The challenges that we might face with this approach include:

  • Loading and linking data in various formats

  • Identifying assets on map

  • Identifying the proximity between field workers and assets

  • Providing better browsing experience on all this information

Apache Solr supports geospatial search. It can bring a rich capacity by linking assets.

Information with geospatial world creates a confluence to enable the users to access this information. It can bring a rich capacity by linking asset information with the geospatial world and creating a confluence to enable the users to access this information at their finger tips.

However, Solr has its own limitations in terms of geospatial capabilities. For example, it supports only point data (latitude, longitude) directly; all the other data types are supported through JTS.

Note

Java Topology Suite (JTS) is a java-based API toolkit for GIS. JTS provides a foundation for building further spatial applications, such as viewers, spatial query processors, and tools for performing data validation, cleaning, and integration.

For the given problem, GIS and land chart will feed information in the Solr server once. This will include linking all assets with GIS information through the custom adapter. The complaint history as well as the field engineers' data will be continuous, and the old data will be overwritten; this can be a scheduled event or a custom event, based on the new inputs received by the system. To meet the expectations, the following application components will be required (minimum):

  • Custom adapter with scheduler/event for field engineers' data and complaint register information providing integration with gateways (for tapping GIS information of field engineers) and portals (for the complaint register)

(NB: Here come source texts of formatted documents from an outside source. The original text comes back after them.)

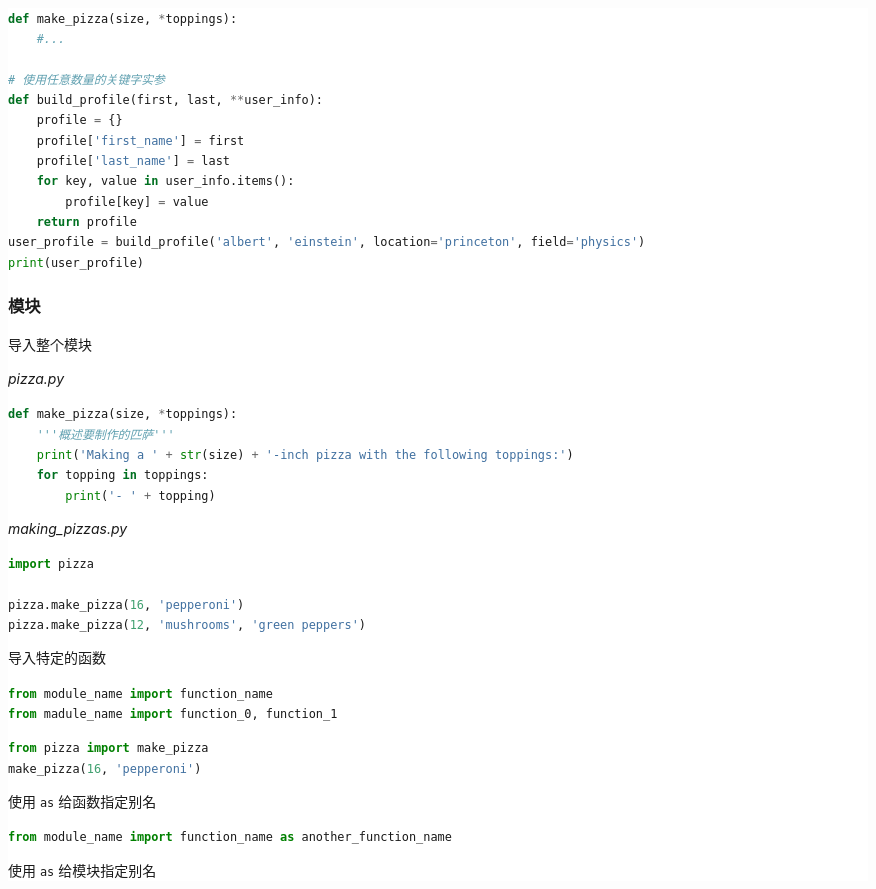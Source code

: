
 ```py
def make_pizza(size, *toppings):
    #...

# 使用任意数量的关键字实参
def build_profile(first, last, **user_info):
    profile = {}
    profile['first_name'] = first
    profile['last_name'] = last
    for key, value in user_info.items():
        profile[key] = value
    return profile
user_profile = build_profile('albert', 'einstein', location='princeton', field='physics')
print(user_profile)
```

### 模块

导入整个模块

_pizza.py_

```py
def make_pizza(size, *toppings):
    '''概述要制作的匹萨'''
    print('Making a ' + str(size) + '-inch pizza with the following toppings:')
    for topping in toppings:
        print('- ' + topping)
```

*making_pizzas.py*

```py
import pizza

pizza.make_pizza(16, 'pepperoni')
pizza.make_pizza(12, 'mushrooms', 'green peppers')
```

导入特定的函数

```py
from module_name import function_name
from madule_name import function_0, function_1
```

```py
from pizza import make_pizza
make_pizza(16, 'pepperoni')
```

使用 `as` 给函数指定别名

```py
from module_name import function_name as another_function_name
```

使用 `as` 给模块指定别名
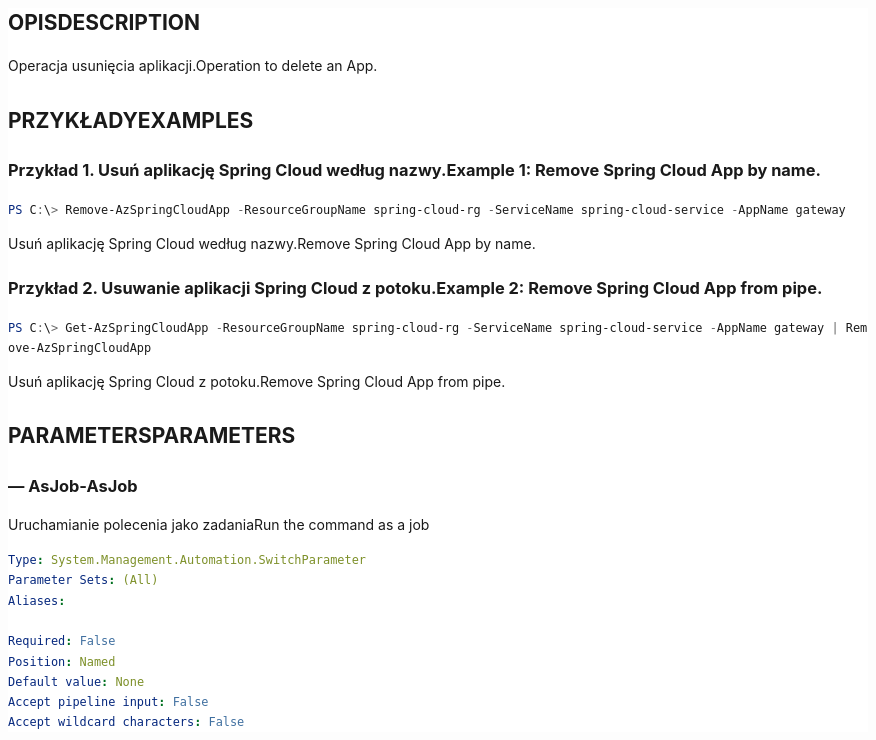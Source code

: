 ## <span data-ttu-id="c3c15-107">OPIS</span><span class="sxs-lookup"><span data-stu-id="c3c15-107">DESCRIPTION</span></span>
<span data-ttu-id="c3c15-108">Operacja usunięcia aplikacji.</span><span class="sxs-lookup"><span data-stu-id="c3c15-108">Operation to delete an App.</span></span>

## <span data-ttu-id="c3c15-109">PRZYKŁADY</span><span class="sxs-lookup"><span data-stu-id="c3c15-109">EXAMPLES</span></span>

### <span data-ttu-id="c3c15-110">Przykład 1. Usuń aplikację Spring Cloud według nazwy.</span><span class="sxs-lookup"><span data-stu-id="c3c15-110">Example 1: Remove Spring Cloud App by name.</span></span>
```powershell
PS C:\> Remove-AzSpringCloudApp -ResourceGroupName spring-cloud-rg -ServiceName spring-cloud-service -AppName gateway
```

<span data-ttu-id="c3c15-111">Usuń aplikację Spring Cloud według nazwy.</span><span class="sxs-lookup"><span data-stu-id="c3c15-111">Remove Spring Cloud App by name.</span></span>

### <span data-ttu-id="c3c15-112">Przykład 2. Usuwanie aplikacji Spring Cloud z potoku.</span><span class="sxs-lookup"><span data-stu-id="c3c15-112">Example 2: Remove Spring Cloud App from pipe.</span></span>
```powershell
PS C:\> Get-AzSpringCloudApp -ResourceGroupName spring-cloud-rg -ServiceName spring-cloud-service -AppName gateway | Remove-AzSpringCloudApp
```

<span data-ttu-id="c3c15-113">Usuń aplikację Spring Cloud z potoku.</span><span class="sxs-lookup"><span data-stu-id="c3c15-113">Remove Spring Cloud App from pipe.</span></span>

## <span data-ttu-id="c3c15-114">PARAMETERS</span><span class="sxs-lookup"><span data-stu-id="c3c15-114">PARAMETERS</span></span>

### <span data-ttu-id="c3c15-115">— AsJob</span><span class="sxs-lookup"><span data-stu-id="c3c15-115">-AsJob</span></span>
<span data-ttu-id="c3c15-116">Uruchamianie polecenia jako zadania</span><span class="sxs-lookup"><span data-stu-id="c3c15-116">Run the command as a job</span></span>

```yaml
Type: System.Management.Automation.SwitchParameter
Parameter Sets: (All)
Aliases:

Required: False
Position: Named
Default value: None
Accept pipeline input: False
Accept wildcard characters: False
```
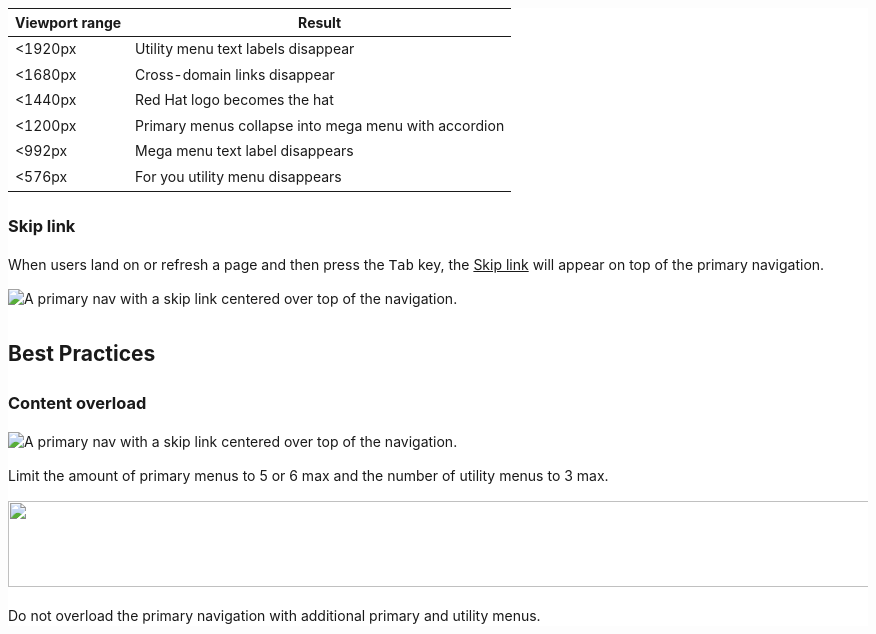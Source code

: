 <rh-table>

| Viewport range | Result                                               |
| -------------- | ---------------------------------------------------- |
| <1920px        | Utility menu text labels disappear                   |
| <1680px        | Cross-domain links disappear                         |
| <1440px        | Red Hat logo becomes the hat                         |
| <1200px        | Primary menus collapse into mega menu with accordion |
| <992px         | Mega menu text label disappears                      |
| <576px         | For you utility menu disappears                      |

</rh-table>

### Skip link

When users land on or refresh a page and then press the <kbd>Tab</kbd> key, the [Skip link](/elements/skip-link/) will appear on top of the primary navigation.

<uxdot-example color-palette="lighter" no-border>
  <img alt="A primary nav with a skip link centered over top of the navigation."
       src="../nav-primary-guidelines-behavior-skip-link.svg"
       width="1012"
       height="86">
</uxdot-example>

## Best Practices

### Content overload

<uxdot-best-practice variant="do">
  <uxdot-example color-palette="lighter" slot="image" no-border>
    <img alt="A primary nav with a skip link centered over top of the navigation."
         src="../nav-primary-guidelines-best-practice-1-do.svg"
         width="1012"
         height="86">
  </uxdot-example>
  <p>Limit the amount of primary menus to 5 or 6 max and the number of utility menus to 3 max.</p>
</uxdot-best-practice>

<uxdot-best-practice variant="dont">
  <uxdot-example color-palette="lighter" slot="image" no-border>
    <img alt=""
         src="../nav-primary-guidelines-best-practice-1-dont.svg"
         width="1012"
         height="86">
  </uxdot-example>
  <p>Do not overload the primary navigation with additional primary and utility menus.</p>
</uxdot-best-practice>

  • Lightweight client to scan the existing system (history, other documentation) and load in Solr

  • Client application to provide end user interface for enterprise search with URL integration for maps

  • Apache Solr with superset schema definition and configuration with support for spatial data types

The following screenshot provides one of the possible visualizations for this system. This system can be extended to further provide more advanced capabilities such as integration with Optical Character Recognition (OCR) software to search across paper-based information, or even to generate dynamic reports based on filters using Solr. Apache Solr also supports output in XML form, which can be applied with any styling and the same can be used to develop nice reporting systems.